● **DIRECTIONS FOR THIS TASK**
Begin with the line where "string, pub: string[]" appears. Set down that line and the rest of the records below it exactly as given.

MATERIALS PROVIDED START

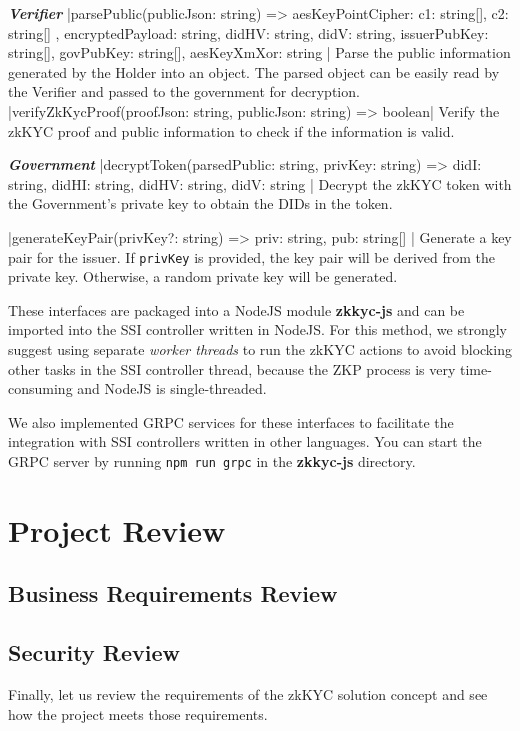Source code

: \documentclass[
]{report}
\begin{document}
\textit{\textbf{Verifier}}
|parsePublic(publicJson: string) => { aesKeyPointCipher: { c1: string[], c2: string[] }, encryptedPayload: string, didHV: string, didV: string, issuerPubKey: string[], govPubKey: string[], aesKeyXmXor: string }|
Parse the public information generated by the Holder into an object.
The parsed object can be easily read by the Verifier and passed to the
government for decryption.
|verifyZkKycProof(proofJson: string, publicJson: string) => boolean|
Verify the zkKYC proof and public information to check if the information is valid.

\textit{\textbf{Government}}
|decryptToken(parsedPublic: string, privKey: string) => { didI: string, didHI: string, didHV: string, didV: string }|
Decrypt the zkKYC token with the Government's private key to obtain
the DIDs in the token.

|generateKeyPair(privKey?: string) => { priv: string, pub: string[] }|
Generate a key pair for the issuer. If \texttt{privKey} is provided,
the key pair will be derived from the private key. Otherwise, a random
private key will be generated.

These interfaces are packaged into a NodeJS module \textbf{zkkyc-js} and
can be imported into the SSI controller written in NodeJS. For this
method, we strongly suggest using separate \emph{worker threads} to run
the zkKYC actions to avoid blocking other tasks in the SSI controller
thread, because the ZKP process is very time-consuming and NodeJS is
single-threaded.

We also implemented GRPC services for these interfaces to facilitate the
integration with SSI controllers written in other languages. You can
start the GRPC server by running \texttt{npm\ run\ grpc} in the
\textbf{zkkyc-js} directory.

\chapter{Project Review}
\section{Business Requirements Review}
\section{Security Review}

Finally, let us review the requirements of the zkKYC solution concept
and see how the project meets those requirements.
\end{document}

MATERIALS PROVIDED END

● **SOLUTION TO THIS EXERCISE**
|generateKeyPair(privKey?: string) => { priv: string, pub: string[] }|
Generate a key pair for the issuer. If \texttt{privKey} is provided,
the key pair will be derived from the private key. Otherwise, a random
private key will be generated.

These interfaces are packaged into a NodeJS module \textbf{zkkyc-js} and
can be imported into the SSI controller written in NodeJS. For this
method, we strongly suggest using separate \emph{worker threads} to run
the zkKYC actions to avoid blocking other tasks in the SSI controller
thread, because the ZKP process is very time-consuming and NodeJS is
single-threaded.

We also implemented GRPC services for these interfaces to facilitate the
integration with SSI controllers written in other languages. You can
start the GRPC server by running \texttt{npm\ run\ grpc} in the
\textbf{zkkyc-js} directory.

\chapter{Project Review}
\section{Business Requirements Review}
\section{Security Review}

Finally, let us review the requirements of the zkKYC solution concept
and see how the project meets those requirements.
\end{document}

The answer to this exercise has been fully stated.